Gangliosidlere karşı antikorlar (GanglioCombi)

GanglioCombi kiti, asialo-GM1, -GM2, -GD1a, -GD1b ve -GQ1b gangliosidlerine yönelik otoantikorları insan serumunda taramak üzere tasarlanmıştır. Gangliosidler, karbonhidrat ve lipid bileşenlerinden oluşan asidik sialillenmiş glikolipidlerin bir ailesini oluşturur. Esas olarak plazma zarının dış yüzeyinde bulunurlar. Karbonhidrat kalıntılarının dış düzenlemesi, otoimmün nörolojik bozukluklarda antijenik hedefler olarak hizmet ettiklerini düşündürmektedir. Çeşitli periferik NP'lerde karbonhidrat antijenlerine bağlanan antikorlar bulunmuştur. PNS dokularında gangliosidlerin ekspresyonunda önemli bir heterojenlik vardır. GM1 ve GD1 esas olarak motor sinirlerde bulunur, GQ1b göz küresi kaslarının motor kraniyal sinirlerinde artan miktarlarda bulunur. Duyusal sinirlerde GD1b'nin yüksek ekspresyonu gözlenir. Spesifik anti-gangliosid antikorlarının içeriği ile Guillain-Barré sendromunun (GBS) çeşitli varyantları arasında açık bir korelasyon gösterilmiştir. Yüksek düzeyde antigangliosid antikorları olan hastalar iyi bir terapötik prognoza sahiptir.

Gangliosid M1 antikorları (anti-GM1 otoantikorları)

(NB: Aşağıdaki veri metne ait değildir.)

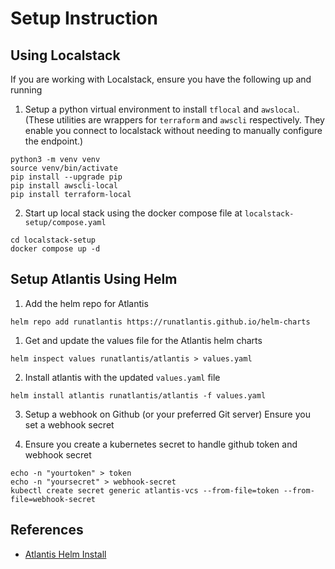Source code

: # Setup Instruction

## Using Localstack

If you are working with Localstack, ensure you have the following up and running

1. Setup a python virtual environment to install `tflocal` and `awslocal`.
(These utilities are wrappers for `terraform` and `awscli` respectively. They enable you
connect to localstack without needing to manually configure the endpoint.)

```shell
python3 -m venv venv
source venv/bin/activate
pip install --upgrade pip
pip install awscli-local
pip install terraform-local
```

2. Start up local stack using the docker compose file at `localstack-setup/compose.yaml`

```shell
cd localstack-setup
docker compose up -d
```

## Setup Atlantis Using Helm

1. Add the helm repo for Atlantis

```shell
helm repo add runatlantis https://runatlantis.github.io/helm-charts
```

1. Get and update the values file for the Atlantis helm charts

```shell
helm inspect values runatlantis/atlantis > values.yaml
```

2. Install atlantis with the updated `values.yaml` file

```shell
helm install atlantis runatlantis/atlantis -f values.yaml
```

3. Setup a webhook on Github (or your preferred Git server)
   Ensure you set a webhook secret

4. Ensure you create a kubernetes secret to handle github token and webhook secret

```shell
echo -n "yourtoken" > token
echo -n "yoursecret" > webhook-secret
kubectl create secret generic atlantis-vcs --from-file=token --from-file=webhook-secret
```

## References

- [Atlantis Helm Install](https://www.runatlantis.io/docs/deployment.html#kubernetes-helm-chart)
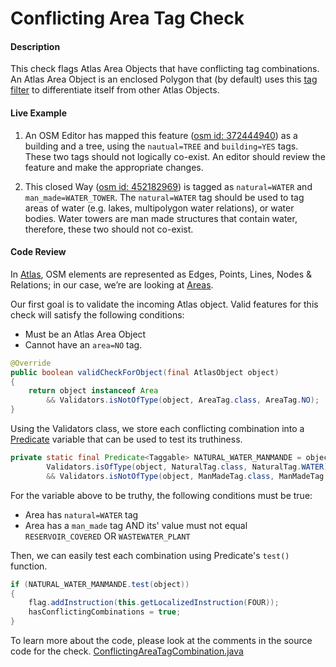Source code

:# Conflicting Area Tag Check

#### Description
This check flags Atlas Area Objects that have conflicting tag combinations. An Atlas Area Object is an enclosed Polygon that (by default) uses this [tag filter](https://github.com/osmlab/atlas/blob/dev/src/main/resources/org/openstreetmap/atlas/geography/atlas/pbf/atlas-area.json) to differentiate itself from other Atlas Objects.

#### Live Example
1) An OSM Editor has mapped this feature ([osm id: 372444940](https://www.openstreetmap.org/way/372444940#map=19/-6.18454/35.74750)) as a building and a tree, using the `nautual=TREE` and `building=YES` tags. These two tags should not logically co-exist. An editor should review the feature and make the appropriate changes.
 
2) This closed Way ([osm id: 452182969](https://www.openstreetmap.org/way/452182969#map=19/7.77603/81.21694)) is tagged as `natural=WATER` and `man_made=WATER_TOWER`. The `natural=WATER` tag should be used to tag areas of water (e.g. lakes, multipolygon water relations), or water bodies. Water towers are man made structures that contain water, therefore, these two should not co-exist.

#### Code Review
In [Atlas](https://github.com/osmlab/atlas), OSM elements are represented as Edges, Points, Lines, Nodes & Relations; in our case, we’re are looking at [Areas](https://github.com/osmlab/atlas/blob/dev/src/main/java/org/openstreetmap/atlas/geography/atlas/items/Area.java).

Our first goal is to validate the incoming Atlas object. Valid features for this check will satisfy the following conditions:
* Must be an Atlas Area Object
* Cannot have an `area=NO` tag.

```java
@Override
public boolean validCheckForObject(final AtlasObject object)
{
    return object instanceof Area
        && Validators.isNotOfType(object, AreaTag.class, AreaTag.NO);
}
```

Using the Validators class, we store each conflicting combination into a [Predicate](https://docs.oracle.com/javase/8/docs/api/java/util/function/Predicate.html) variable that can be used to test its truthiness.
```java
private static final Predicate<Taggable> NATURAL_WATER_MANMANDE = object -> 
        Validators.isOfType(object, NaturalTag.class, NaturalTag.WATER)
        && Validators.isNotOfType(object, ManMadeTag.class, ManMadeTag.RESERVOIR_COVERED, ManMadeTag.WASTEWATER_PLANT);
```

For the variable above to be truthy, the following conditions must be true:
* Area has `natural=WATER` tag
* Area has a `man_made` tag AND its' value must not equal `RESERVOIR_COVERED` OR `WASTEWATER_PLANT`

Then, we can easily test each combination using Predicate's `test()` function.

```java
if (NATURAL_WATER_MANMANDE.test(object))
{
    flag.addInstruction(this.getLocalizedInstruction(FOUR));
    hasConflictingCombinations = true;
}
```

To learn more about the code, please look at the comments in the source code for the check.
[ConflictingAreaTagCombination.java](../../src/main/java/org/openstreetmap/atlas/checks/validation/tag/ConflictingAreaTagCombination.java)
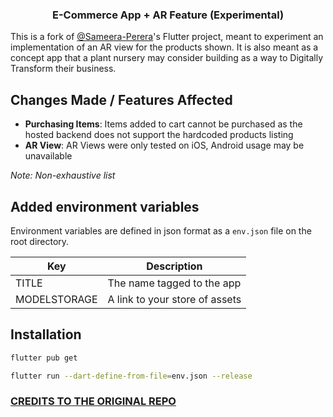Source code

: <p align="center">
  <h3 align="center">E-Commerce App + AR Feature (Experimental)</h3>
</p>


This is a fork of [@Sameera-Perera](https://github.com/Sameera-Perera/)'s Flutter project, meant to experiment an implementation of an AR view for the products shown. It is also meant as a concept app that a plant nursery may consider building as a way to Digitally Transform their business. 

## Changes Made / Features Affected

* **Purchasing Items**: Items added to cart cannot be purchased as the hosted backend does not support the hardcoded products listing
* **AR View**: AR Views were only tested on iOS, Android usage may be unavailable

*Note: Non-exhaustive list*
## Added environment variables

Environment variables are defined in json format as a `env.json` file on the root directory.

| Key | Description |
|---|---|
| TITLE | The name tagged to the app |
| MODELSTORAGE | A link to your store of assets |


## Installation

```sh
flutter pub get
```

```sh
flutter run --dart-define-from-file=env.json --release
```

### [CREDITS TO THE ORIGINAL REPO](https://github.com/Sameera-Perera/Flutter-TDD-Clean-Architecture-E-Commerce-App.git)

Multifokal motor nöropati (MMN), alt motor nöronların aksonları boyunca dürtü iletiminin tıkanması ile karakterizedir. Klinik özellikler, MMN ile amyotrofik lateral skleroz (ALS) arasında ayrım yapmayı zorlaştırır. MMN, ALS'den farklı olarak tedavi edilebilir bir hastalık olduğundan, bu hastalıkların erken dönemde ayırt edilmesi son derece önemlidir. ALS hastalarında yüksek titrelerde anti-GM1 antikorları hemen hemen saptanamazken, MMN hastalarının %80'inden fazlasında bu antikorlar bulunur. MMN'de, anti-GM1 antikorlarının IgG ve IgM izotiplerinin aynı anda belirlenmesi önerilir. Anti-GM1 antikorları, sağlıklı bireylerin, özellikle yaşlıların yaklaşık %5'inde görülür ve bunların üretimi, normal bağışıklık sistemi aktivitesinin bir göstergesi olabilir. Anti-GM1 antikorlarının tespiti, hastalığın olası tekrarını önlemek için serokonversiyon dinamiklerini ve MMN tedavisinin etkinliğini izlemek ve ayrıca kökeni bilinmeyen tüm polinöropati vakalarında tanıyı doğrulamak için kullanılır. Bu testin motor bozuklukları olan tüm hastalarda ve özellikle motor NP'li, Guillain-Barré sendromlu (GBS) proksimal alt motor nöron hastalıkları olan hastalarda yapılması önerilir.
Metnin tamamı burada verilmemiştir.